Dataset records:
◇ ◇ ◇ ◇ ◇
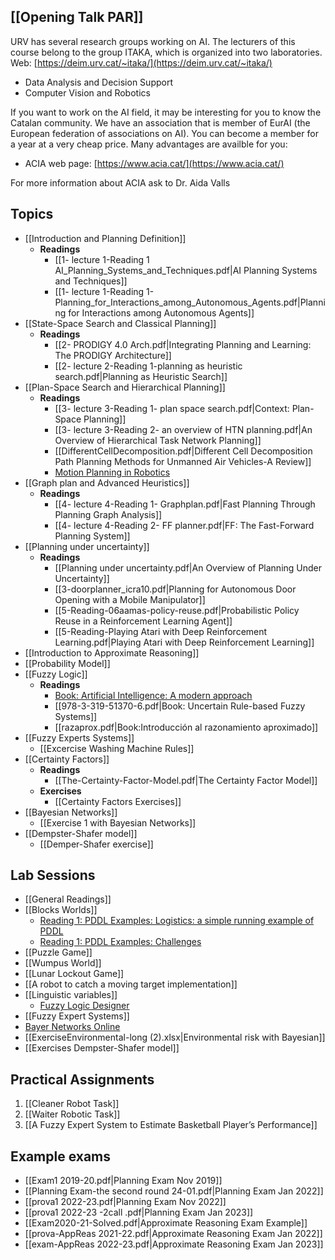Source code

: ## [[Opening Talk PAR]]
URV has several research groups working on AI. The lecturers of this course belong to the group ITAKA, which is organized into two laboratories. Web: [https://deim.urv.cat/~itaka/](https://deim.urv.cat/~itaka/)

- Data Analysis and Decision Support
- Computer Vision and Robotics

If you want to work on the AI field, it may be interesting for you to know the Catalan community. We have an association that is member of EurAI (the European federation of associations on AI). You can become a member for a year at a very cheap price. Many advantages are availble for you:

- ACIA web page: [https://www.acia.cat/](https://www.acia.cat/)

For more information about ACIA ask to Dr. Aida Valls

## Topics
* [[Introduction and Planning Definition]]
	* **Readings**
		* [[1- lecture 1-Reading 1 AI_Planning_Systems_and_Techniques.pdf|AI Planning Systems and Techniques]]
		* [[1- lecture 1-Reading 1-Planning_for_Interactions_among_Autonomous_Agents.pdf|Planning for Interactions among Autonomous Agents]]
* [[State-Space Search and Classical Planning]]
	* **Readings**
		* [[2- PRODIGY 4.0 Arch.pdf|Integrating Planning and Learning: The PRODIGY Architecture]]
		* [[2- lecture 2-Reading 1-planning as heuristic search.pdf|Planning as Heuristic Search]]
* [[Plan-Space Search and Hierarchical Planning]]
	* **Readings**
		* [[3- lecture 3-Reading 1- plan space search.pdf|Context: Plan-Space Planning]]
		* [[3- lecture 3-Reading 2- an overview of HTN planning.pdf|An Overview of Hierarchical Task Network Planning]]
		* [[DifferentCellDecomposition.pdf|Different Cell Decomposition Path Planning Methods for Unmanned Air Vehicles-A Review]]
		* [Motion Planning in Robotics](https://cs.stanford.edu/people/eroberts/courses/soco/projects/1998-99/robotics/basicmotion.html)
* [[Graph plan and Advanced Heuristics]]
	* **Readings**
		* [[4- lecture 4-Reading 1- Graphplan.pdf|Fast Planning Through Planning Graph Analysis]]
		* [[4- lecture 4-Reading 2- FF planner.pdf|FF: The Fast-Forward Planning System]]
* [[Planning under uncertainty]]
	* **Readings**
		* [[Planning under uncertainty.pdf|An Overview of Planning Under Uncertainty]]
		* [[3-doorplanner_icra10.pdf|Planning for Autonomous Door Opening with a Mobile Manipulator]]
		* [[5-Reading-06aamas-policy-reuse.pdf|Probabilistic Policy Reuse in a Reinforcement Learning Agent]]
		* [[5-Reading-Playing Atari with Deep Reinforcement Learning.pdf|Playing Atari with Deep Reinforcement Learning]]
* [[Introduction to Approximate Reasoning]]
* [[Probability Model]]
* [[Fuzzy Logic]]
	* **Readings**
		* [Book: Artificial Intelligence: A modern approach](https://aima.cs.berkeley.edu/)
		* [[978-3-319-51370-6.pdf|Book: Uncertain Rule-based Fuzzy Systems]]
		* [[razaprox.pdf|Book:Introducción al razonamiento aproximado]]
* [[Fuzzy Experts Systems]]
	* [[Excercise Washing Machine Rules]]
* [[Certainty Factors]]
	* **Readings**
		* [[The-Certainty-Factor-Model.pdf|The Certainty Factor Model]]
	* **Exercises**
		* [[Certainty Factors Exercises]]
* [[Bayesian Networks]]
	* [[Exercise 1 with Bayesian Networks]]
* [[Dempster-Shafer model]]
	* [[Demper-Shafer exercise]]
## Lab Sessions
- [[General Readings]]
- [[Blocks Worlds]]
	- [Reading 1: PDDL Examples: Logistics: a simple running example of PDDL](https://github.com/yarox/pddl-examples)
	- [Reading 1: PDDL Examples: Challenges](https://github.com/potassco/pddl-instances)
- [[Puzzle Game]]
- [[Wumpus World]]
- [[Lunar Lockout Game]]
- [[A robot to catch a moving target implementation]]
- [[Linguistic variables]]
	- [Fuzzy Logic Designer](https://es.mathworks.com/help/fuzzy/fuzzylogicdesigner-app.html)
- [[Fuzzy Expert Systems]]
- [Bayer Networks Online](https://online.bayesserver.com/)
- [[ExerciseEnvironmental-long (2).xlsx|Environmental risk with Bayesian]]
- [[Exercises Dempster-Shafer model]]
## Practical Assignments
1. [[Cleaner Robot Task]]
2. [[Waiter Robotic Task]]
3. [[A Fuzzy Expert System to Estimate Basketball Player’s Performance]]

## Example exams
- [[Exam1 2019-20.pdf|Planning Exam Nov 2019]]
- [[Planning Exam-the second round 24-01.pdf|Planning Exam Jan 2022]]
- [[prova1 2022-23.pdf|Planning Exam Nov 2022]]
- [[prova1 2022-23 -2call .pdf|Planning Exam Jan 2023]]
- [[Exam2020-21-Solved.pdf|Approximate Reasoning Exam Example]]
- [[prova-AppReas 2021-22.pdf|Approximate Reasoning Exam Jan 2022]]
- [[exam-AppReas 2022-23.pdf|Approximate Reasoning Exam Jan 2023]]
◇ ◇ ◇ ◇ ◇
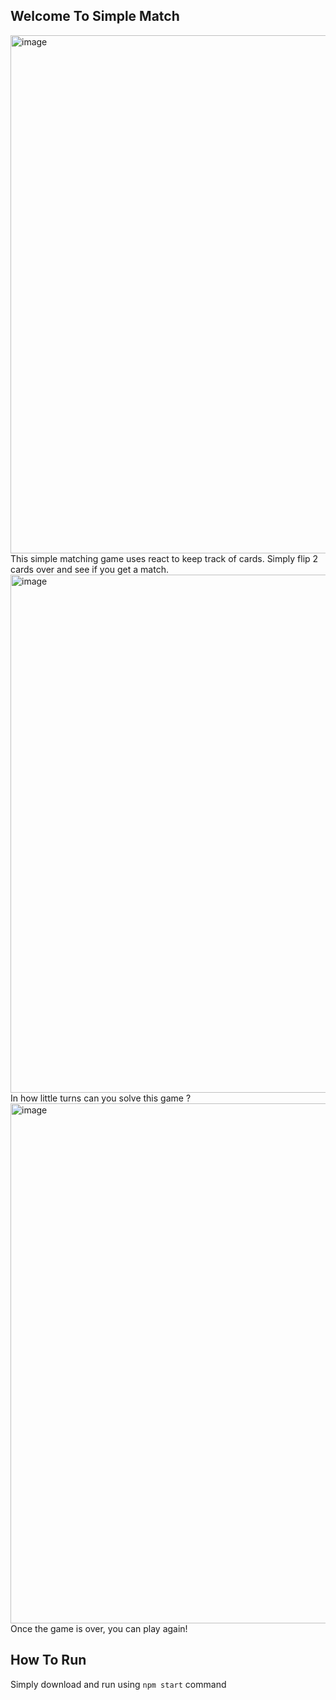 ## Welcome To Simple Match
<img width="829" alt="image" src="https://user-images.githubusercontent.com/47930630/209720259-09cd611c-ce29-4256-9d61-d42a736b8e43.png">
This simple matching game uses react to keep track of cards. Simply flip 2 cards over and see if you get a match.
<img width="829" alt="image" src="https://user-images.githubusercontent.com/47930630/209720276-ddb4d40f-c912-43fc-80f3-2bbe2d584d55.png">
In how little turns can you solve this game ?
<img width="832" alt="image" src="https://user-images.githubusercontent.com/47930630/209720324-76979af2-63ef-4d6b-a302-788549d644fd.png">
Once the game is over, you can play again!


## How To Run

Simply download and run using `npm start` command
◇ ◇ ◇ ◇ ◇
# Work task
Above, find the line holding "Source code" and the line holding "- Data Analysis and Decision Support". Print exactly those two lines and every line between them, but no pictures.

# Reply to the task
Source code

: ## [[Opening Talk PAR]]
URV has several research groups working on AI. The lecturers of this course belong to the group ITAKA, which is organized into two laboratories. Web: [https://deim.urv.cat/~itaka/](https://deim.urv.cat/~itaka/)

- Data Analysis and Decision Support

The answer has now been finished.